§ **WHAT YOU WILL DO**
Could you please return each line of the data that has the word "point"?

====== DATA FOR PROCESSING ======

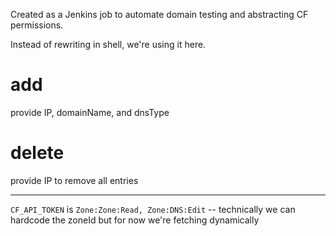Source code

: Created as a Jenkins job to automate domain testing and abstracting CF permissions.

Instead of rewriting in shell, we're using it here.

# add
provide IP, domainName, and dnsType

# delete
provide IP to remove all entries

---

`CF_API_TOKEN` is `Zone:Zone:Read, Zone:DNS:Edit` -- technically we can hardcode the zoneId but for now we're fetching dynamically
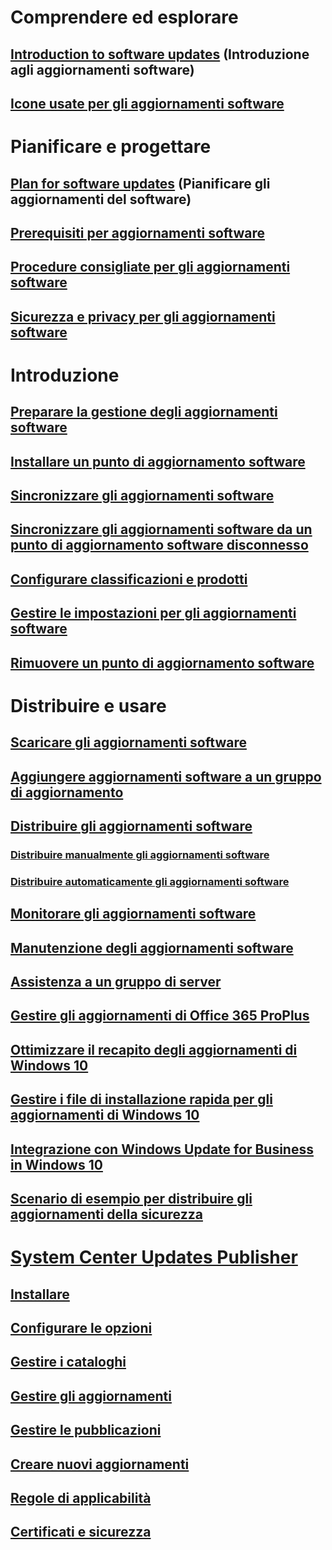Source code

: # Comprendere ed esplorare
## [Introduction to software updates](understand/software-updates-introduction.md) (Introduzione agli aggiornamenti software)
## [Icone usate per gli aggiornamenti software](understand/software-updates-icons.md)

# Pianificare e progettare
## [Plan for software updates](plan-design/plan-for-software-updates.md) (Pianificare gli aggiornamenti del software)
## [Prerequisiti per aggiornamenti software](plan-design/prerequisites-for-software-updates.md)
## [Procedure consigliate per gli aggiornamenti software](plan-design/software-updates-best-practices.md)
## [Sicurezza e privacy per gli aggiornamenti software](plan-design/security-and-privacy-for-software-updates.md)

# Introduzione
## [Preparare la gestione degli aggiornamenti software](get-started/prepare-for-software-updates-management.md)
## [Installare un punto di aggiornamento software](get-started/install-a-software-update-point.md)
## [Sincronizzare gli aggiornamenti software](get-started/synchronize-software-updates.md)
## [Sincronizzare gli aggiornamenti software da un punto di aggiornamento software disconnesso](get-started/synchronize-software-updates-disconnected.md)
## [Configurare classificazioni e prodotti](get-started/configure-classifications-and-products.md)
## [Gestire le impostazioni per gli aggiornamenti software](get-started/manage-settings-for-software-updates.md)
## [Rimuovere un punto di aggiornamento software](get-started/remove-a-software-update-point.md)

# Distribuire e usare
## [Scaricare gli aggiornamenti software](deploy-use/download-software-updates.md)

## [Aggiungere aggiornamenti software a un gruppo di aggiornamento](deploy-use/add-software-updates-to-an-update-group.md)
## [Distribuire gli aggiornamenti software](deploy-use/deploy-software-updates.md)
### [Distribuire manualmente gli aggiornamenti software](deploy-use/manually-deploy-software-updates.md)
### [Distribuire automaticamente gli aggiornamenti software](deploy-use/automatically-deploy-software-updates.md)

## [Monitorare gli aggiornamenti software](deploy-use/monitor-software-updates.md)
## [Manutenzione degli aggiornamenti software](deploy-use/software-updates-maintenance.md)
## [Assistenza a un gruppo di server](deploy-use/service-a-server-group.md)
## [Gestire gli aggiornamenti di Office 365 ProPlus](deploy-use/manage-office-365-proplus-updates.md)
## [Ottimizzare il recapito degli aggiornamenti di Windows 10](deploy-use/optimize-windows-10-update-delivery.md)
## [Gestire i file di installazione rapida per gli aggiornamenti di Windows 10](deploy-use/manage-express-installation-files-for-windows-10-updates.md)
## [Integrazione con Windows Update for Business in Windows 10](deploy-use/integrate-windows-update-for-business-windows-10.md)
## [Scenario di esempio per distribuire gli aggiornamenti della sicurezza](deploy-use/example-scenario-deploy-monitor-monthly-security-updates.md)

# [System Center Updates Publisher](tools/updates-publisher.md)
## [Installare](tools/install-updates-publisher.md)
## [Configurare le opzioni](tools/updates-publisher-options.md)
## [Gestire i cataloghi](tools/updates-publisher-catalogs.md)
## [Gestire gli aggiornamenti](tools/manage-updates-with-updates-publisher.md)
## [Gestire le pubblicazioni](tools/updates-publisher-publications.md)
## [Creare nuovi aggiornamenti](tools/create-updates-with-updates-publisher.md)
## [Regole di applicabilità](tools/updates-publisher-applicability-rules.md)
## [Certificati e sicurezza](tools/updates-publisher-security.md)


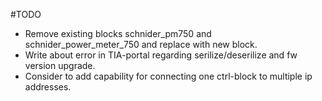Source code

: #TODO

- Remove existing blocks schnider_pm750 and schnider_power_meter_750 and replace with new block.
- Write about error in TIA-portal regarding serilize/deserilize and fw version upgrade.
- Consider to add capability for connecting one ctrl-block to multiple ip addresses.


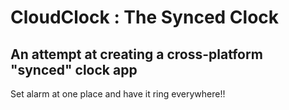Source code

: # CloudClock : The Synced Clock
## An attempt at creating a cross-platform "synced" clock app
Set alarm at one place and have it ring everywhere!!
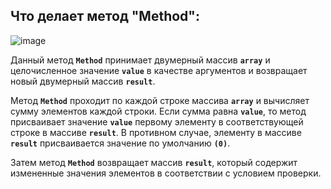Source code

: ## Что делает метод **"Method"**:

![image](https://user-images.githubusercontent.com/76749602/232315266-74917b2d-ff68-4bd7-875c-cbabf80f379d.png)

Данный метод **`Method`** принимает двумерный массив **`array`** и целочисленное значение **`value`** в качестве аргументов и возвращает новый двумерный массив **`result`**.

Метод **`Method`** проходит по каждой строке массива **`array`** и вычисляет сумму элементов каждой строки. Если сумма равна **`value`**, то метод присваивает значение **`value`** первому элементу в соответствующей строке в массиве **`result`**. В противном случае, элементу в массиве **`result`** присваивается значение по умолчанию **`(0)`**.

Затем метод **`Method`** возвращает массив **`result`**, который содержит измененные значения элементов в соответствии с условием проверки.
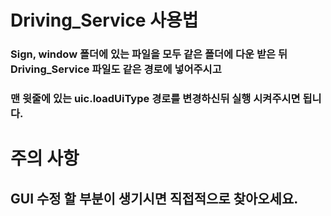 # Driving_Service 사용법

### Sign, window 폴더에 있는 파일을 모두 같은 폴더에 다운 받은 뒤 Driving_Service 파일도 같은 경로에 넣어주시고
### 맨 윗줄에 있는 uic.loadUiType 경로를 변경하신뒤 실행 시켜주시면 됩니다.


# 주의 사항

## GUI 수정 할 부분이 생기시면 직접적으로 찾아오세요.

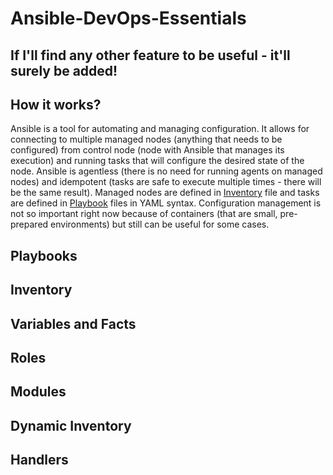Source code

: # Ansible-DevOps-Essentials
## If I'll find any other feature to be useful - it'll surely be added!
## How it works?
Ansible is a tool for automating and managing configuration. It allows for connecting to multiple managed nodes \(anything that needs to be configured\) from control node \(node with Ansible that manages its execution\) and running tasks that will configure the desired state of the node. Ansible is agentless \(there is no need for running agents on managed nodes\) and idempotent \(tasks are safe to execute multiple times - there will be the same result\). Managed nodes are defined in [Inventory](#inventory) file and tasks are defined in [Playbook](#playbooks) files in YAML syntax. Configuration management is not so important right now because of containers \(that are small, pre-prepared environments\) but still can be useful for some cases.
## Playbooks
## Inventory
## Variables and Facts
## Roles
## Modules
## Dynamic Inventory
## Handlers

======

§ **TASK RESULT**
## [Installare un punto di aggiornamento software](get-started/install-a-software-update-point.md)
## [Rimuovere un punto di aggiornamento software](get-started/remove-a-software-update-point.md)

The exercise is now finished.